DATA FOR ANALYSIS: Begin
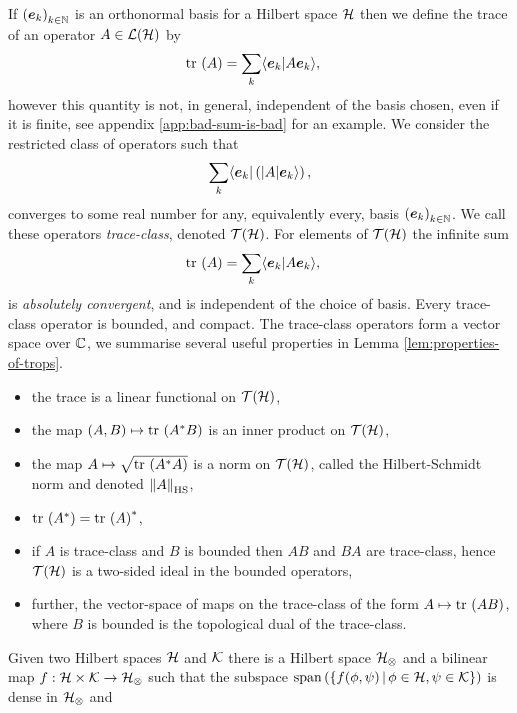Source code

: If $\seq{\boe_k}[k\in\N]$ is an orthonormal basis for a Hilbert space $\mathcal{H}$ then we define the trace of an operator $A\in\bops[\hcal]$ by
\begin{align}
  \tr{A} &= \sum_k \braket{\boe_k}{A\boe_k},
\end{align}
however this quantity is not, in general, independent of the basis chosen, even if it is finite, see appendix \ref{app:bad-sum-is-bad} for an example. We consider the restricted class of operators such that
\begin{align}
  \sum_k \langle \bm{e}_k|\left({\left\lvert{A}\right\rvert}\bm{e}_k\rangle\right),
\end{align}
converges to some real number for any, equivalently every, basis $\seq{\boe_k}[k\in\N]$. We call these operators \emph{trace-class}, denoted $\trops[\hcal]$. For elements of $\trops[\hcal]$ the infinite sum
\begin{align}
  \tr{A} &= \sum_k \braket{\boe_k}{A\boe_k},
\end{align}
is \emph{absolutely convergent}, and is independent of the choice of basis. Every trace-class operator is bounded, and compact. The trace-class operators form a vector space over $\mathbb{C}$, we summarise several useful properties in Lemma \ref{lem:properties-of-trops}.
\begin{lem}
\label{lem:properties-of-trops}\leavevmode
\begin{itemize}
  \item the trace is a linear functional on $\trops[\hcal]$,
  \item the map $(A, B)\mapsto \tr{A^*B}$ is an inner product on $\trops[\hcal]$,
  \item the map $A\mapsto \sqrt{\tr{A^*A}}$ is a norm on $\trops[\hcal]$, called the Hilbert-Schmidt norm and denoted ${\left\lVert{A}\right\rVert}_{\text{HS}}$,
  \item $\tr{A^*} = \tr{A}^*$,
  \item if $A$ is trace-class and $B$ is bounded then $AB$ and $BA$ are trace-class, hence $\trops[\hcal]$ is a two-sided ideal in the bounded operators,
  \item further, the vector-space of maps on the trace-class of the form $A\mapsto\tr{AB}$, where $B$ is bounded is the topological dual of the trace-class.
\end{itemize}
\end{lem}
Given two Hilbert spaces $\mathcal{H}$ and $\mathcal{K}$ there is a Hilbert space $\mathcal{H}_\otimes$ and a bilinear map $f:\mathcal{H}\times\mathcal{K}\to\mathcal{H}_\otimes$ such that the subspace $\operatorname{span}\left(\left\{f(\phi,\psi)\,\middle|\,\phi\in\mathcal{H}, \psi\in\mathcal{K}\right\}\right)$ is dense in $\mathcal{H}_\otimes$ and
DATA FOR ANALYSIS: End
▸ WORK TASK
What is needed is an exact copy of the entries above, with no images in it.

▸ TASK OUTPUT
Source code

: If $\seq{\boe_k}[k\in\N]$ is an orthonormal basis for a Hilbert space $\mathcal{H}$ then we define the trace of an operator $A\in\bops[\hcal]$ by
\begin{align}
  \tr{A} &= \sum_k \braket{\boe_k}{A\boe_k},
\end{align}
however this quantity is not, in general, independent of the basis chosen, even if it is finite, see appendix \ref{app:bad-sum-is-bad} for an example. We consider the restricted class of operators such that
\begin{align}
  \sum_k \langle \bm{e}_k|\left({\left\lvert{A}\right\rvert}\bm{e}_k\rangle\right),
\end{align}
converges to some real number for any, equivalently every, basis $\seq{\boe_k}[k\in\N]$. We call these operators \emph{trace-class}, denoted $\trops[\hcal]$. For elements of $\trops[\hcal]$ the infinite sum
\begin{align}
  \tr{A} &= \sum_k \braket{\boe_k}{A\boe_k},
\end{align}
is \emph{absolutely convergent}, and is independent of the choice of basis. Every trace-class operator is bounded, and compact. The trace-class operators form a vector space over $\mathbb{C}$, we summarise several useful properties in Lemma \ref{lem:properties-of-trops}.
\begin{lem}
\label{lem:properties-of-trops}\leavevmode
\begin{itemize}
  \item the trace is a linear functional on $\trops[\hcal]$,
  \item the map $(A, B)\mapsto \tr{A^*B}$ is an inner product on $\trops[\hcal]$,
  \item the map $A\mapsto \sqrt{\tr{A^*A}}$ is a norm on $\trops[\hcal]$, called the Hilbert-Schmidt norm and denoted ${\left\lVert{A}\right\rVert}_{\text{HS}}$,
  \item $\tr{A^*} = \tr{A}^*$,
  \item if $A$ is trace-class and $B$ is bounded then $AB$ and $BA$ are trace-class, hence $\trops[\hcal]$ is a two-sided ideal in the bounded operators,
  \item further, the vector-space of maps on the trace-class of the form $A\mapsto\tr{AB}$, where $B$ is bounded is the topological dual of the trace-class.
\end{itemize}
\end{lem}
Given two Hilbert spaces $\mathcal{H}$ and $\mathcal{K}$ there is a Hilbert space $\mathcal{H}_\otimes$ and a bilinear map $f:\mathcal{H}\times\mathcal{K}\to\mathcal{H}_\otimes$ such that the subspace $\operatorname{span}\left(\left\{f(\phi,\psi)\,\middle|\,\phi\in\mathcal{H}, \psi\in\mathcal{K}\right\}\right)$ is dense in $\mathcal{H}_\otimes$ and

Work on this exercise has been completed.